-- REQUIRED WORK --
Without including the images, transcribe each record precisely as it appears below.

-- DATASET ENTRIES --

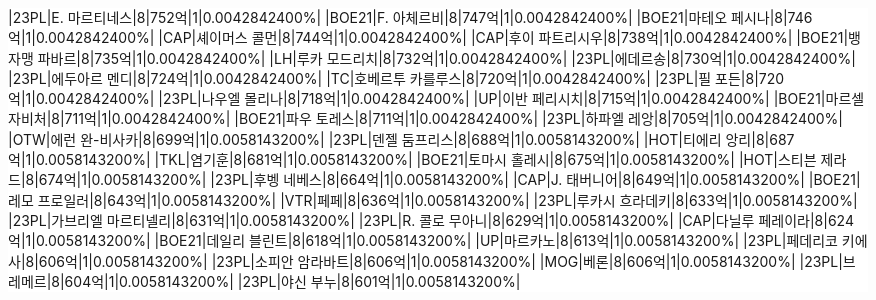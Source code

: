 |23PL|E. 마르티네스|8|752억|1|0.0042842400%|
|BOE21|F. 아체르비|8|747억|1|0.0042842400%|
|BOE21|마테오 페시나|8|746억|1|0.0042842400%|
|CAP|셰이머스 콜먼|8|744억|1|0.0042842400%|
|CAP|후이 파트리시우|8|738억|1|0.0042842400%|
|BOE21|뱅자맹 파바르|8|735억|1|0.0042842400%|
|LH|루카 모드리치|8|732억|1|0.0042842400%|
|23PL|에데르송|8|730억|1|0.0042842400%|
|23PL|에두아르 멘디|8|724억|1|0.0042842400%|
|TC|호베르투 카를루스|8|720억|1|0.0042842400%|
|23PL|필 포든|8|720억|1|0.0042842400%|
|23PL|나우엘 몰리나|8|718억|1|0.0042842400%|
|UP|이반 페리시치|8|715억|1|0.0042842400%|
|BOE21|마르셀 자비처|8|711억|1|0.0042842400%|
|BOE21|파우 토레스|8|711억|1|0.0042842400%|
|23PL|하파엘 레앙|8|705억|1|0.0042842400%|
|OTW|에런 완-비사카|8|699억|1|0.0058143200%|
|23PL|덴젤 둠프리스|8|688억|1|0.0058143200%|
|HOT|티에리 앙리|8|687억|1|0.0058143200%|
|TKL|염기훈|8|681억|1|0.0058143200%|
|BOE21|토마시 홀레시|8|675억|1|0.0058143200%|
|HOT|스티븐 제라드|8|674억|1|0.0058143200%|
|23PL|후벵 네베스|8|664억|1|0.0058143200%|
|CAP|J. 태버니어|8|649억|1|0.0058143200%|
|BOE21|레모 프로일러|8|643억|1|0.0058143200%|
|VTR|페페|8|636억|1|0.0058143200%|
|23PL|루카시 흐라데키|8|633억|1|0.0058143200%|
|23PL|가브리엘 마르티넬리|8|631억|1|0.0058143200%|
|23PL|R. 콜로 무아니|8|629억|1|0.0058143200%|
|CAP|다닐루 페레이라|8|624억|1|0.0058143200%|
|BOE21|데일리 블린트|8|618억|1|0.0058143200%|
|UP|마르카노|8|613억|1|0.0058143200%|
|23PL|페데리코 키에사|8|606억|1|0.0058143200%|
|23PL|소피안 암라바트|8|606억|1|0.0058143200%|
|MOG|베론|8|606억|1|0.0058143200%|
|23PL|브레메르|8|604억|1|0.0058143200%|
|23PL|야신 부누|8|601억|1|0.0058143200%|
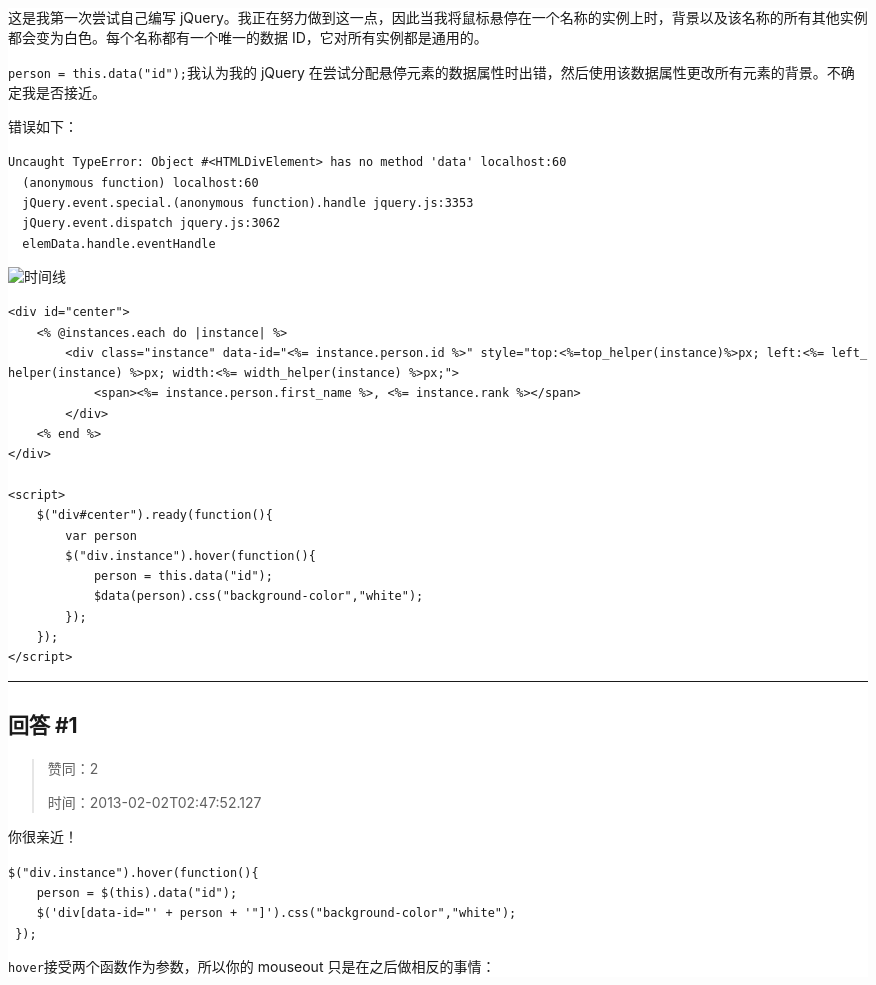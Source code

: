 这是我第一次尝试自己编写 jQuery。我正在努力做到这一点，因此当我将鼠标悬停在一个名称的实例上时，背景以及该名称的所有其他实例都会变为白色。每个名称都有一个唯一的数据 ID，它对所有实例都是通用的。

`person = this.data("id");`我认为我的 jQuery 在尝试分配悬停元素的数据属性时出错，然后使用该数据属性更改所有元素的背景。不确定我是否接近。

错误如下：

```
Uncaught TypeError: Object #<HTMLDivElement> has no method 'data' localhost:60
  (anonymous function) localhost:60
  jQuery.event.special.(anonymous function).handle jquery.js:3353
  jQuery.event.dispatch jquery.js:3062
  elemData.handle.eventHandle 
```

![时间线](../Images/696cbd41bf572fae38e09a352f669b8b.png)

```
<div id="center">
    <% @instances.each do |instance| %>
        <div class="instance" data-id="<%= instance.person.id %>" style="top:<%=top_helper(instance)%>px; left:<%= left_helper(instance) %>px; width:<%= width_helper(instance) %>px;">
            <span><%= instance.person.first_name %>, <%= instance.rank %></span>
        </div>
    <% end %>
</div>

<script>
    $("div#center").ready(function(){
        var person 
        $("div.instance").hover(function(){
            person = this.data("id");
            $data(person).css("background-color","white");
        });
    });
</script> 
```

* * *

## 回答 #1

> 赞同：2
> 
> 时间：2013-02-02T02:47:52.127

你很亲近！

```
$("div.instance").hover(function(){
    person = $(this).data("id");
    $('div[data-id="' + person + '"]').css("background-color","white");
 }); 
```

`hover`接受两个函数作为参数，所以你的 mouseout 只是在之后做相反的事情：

-- EXERCISE SOLUTION --
Source code

: |23PL|E. 마르티네스|8|752억|1|0.0042842400%|
|BOE21|F. 아체르비|8|747억|1|0.0042842400%|
|BOE21|마테오 페시나|8|746억|1|0.0042842400%|
|CAP|셰이머스 콜먼|8|744억|1|0.0042842400%|
|CAP|후이 파트리시우|8|738억|1|0.0042842400%|
|BOE21|뱅자맹 파바르|8|735억|1|0.0042842400%|
|LH|루카 모드리치|8|732억|1|0.0042842400%|
|23PL|에데르송|8|730억|1|0.0042842400%|
|23PL|에두아르 멘디|8|724억|1|0.0042842400%|
|TC|호베르투 카를루스|8|720억|1|0.0042842400%|
|23PL|필 포든|8|720억|1|0.0042842400%|
|23PL|나우엘 몰리나|8|718억|1|0.0042842400%|
|UP|이반 페리시치|8|715억|1|0.0042842400%|
|BOE21|마르셀 자비처|8|711억|1|0.0042842400%|
|BOE21|파우 토레스|8|711억|1|0.0042842400%|
|23PL|하파엘 레앙|8|705억|1|0.0042842400%|
|OTW|에런 완-비사카|8|699억|1|0.0058143200%|
|23PL|덴젤 둠프리스|8|688억|1|0.0058143200%|
|HOT|티에리 앙리|8|687억|1|0.0058143200%|
|TKL|염기훈|8|681억|1|0.0058143200%|
|BOE21|토마시 홀레시|8|675억|1|0.0058143200%|
|HOT|스티븐 제라드|8|674억|1|0.0058143200%|
|23PL|후벵 네베스|8|664억|1|0.0058143200%|
|CAP|J. 태버니어|8|649억|1|0.0058143200%|
|BOE21|레모 프로일러|8|643억|1|0.0058143200%|
|VTR|페페|8|636억|1|0.0058143200%|
|23PL|루카시 흐라데키|8|633억|1|0.0058143200%|
|23PL|가브리엘 마르티넬리|8|631억|1|0.0058143200%|
|23PL|R. 콜로 무아니|8|629억|1|0.0058143200%|
|CAP|다닐루 페레이라|8|624억|1|0.0058143200%|
|BOE21|데일리 블린트|8|618억|1|0.0058143200%|
|UP|마르카노|8|613억|1|0.0058143200%|
|23PL|페데리코 키에사|8|606억|1|0.0058143200%|
|23PL|소피안 암라바트|8|606억|1|0.0058143200%|
|MOG|베론|8|606억|1|0.0058143200%|
|23PL|브레메르|8|604억|1|0.0058143200%|
|23PL|야신 부누|8|601억|1|0.0058143200%|
Source code

: 这是我第一次尝试自己编写 jQuery。我正在努力做到这一点，因此当我将鼠标悬停在一个名称的实例上时，背景以及该名称的所有其他实例都会变为白色。每个名称都有一个唯一的数据 ID，它对所有实例都是通用的。

`person = this.data("id");`我认为我的 jQuery 在尝试分配悬停元素的数据属性时出错，然后使用该数据属性更改所有元素的背景。不确定我是否接近。

错误如下：

```
Uncaught TypeError: Object #<HTMLDivElement> has no method 'data' localhost:60
  (anonymous function) localhost:60
  jQuery.event.special.(anonymous function).handle jquery.js:3353
  jQuery.event.dispatch jquery.js:3062
  elemData.handle.eventHandle 
```

![时间线](../Images/696cbd41bf572fae38e09a352f669b8b.png)

```
<div id="center">
    <% @instances.each do |instance| %>
        <div class="instance" data-id="<%= instance.person.id %>" style="top:<%=top_helper(instance)%>px; left:<%= left_helper(instance) %>px; width:<%= width_helper(instance) %>px;">
            <span><%= instance.person.first_name %>, <%= instance.rank %></span>
        </div>
    <% end %>
</div>

<script>
    $("div#center").ready(function(){
        var person 
        $("div.instance").hover(function(){
            person = this.data("id");
            $data(person).css("background-color","white");
        });
    });
</script> 
```

* * *

## 回答 #1

> 赞同：2
> 
> 时间：2013-02-02T02:47:52.127

你很亲近！

```
$("div.instance").hover(function(){
    person = $(this).data("id");
    $('div[data-id="' + person + '"]').css("background-color","white");
 }); 
```

`hover`接受两个函数作为参数，所以你的 mouseout 只是在之后做相反的事情：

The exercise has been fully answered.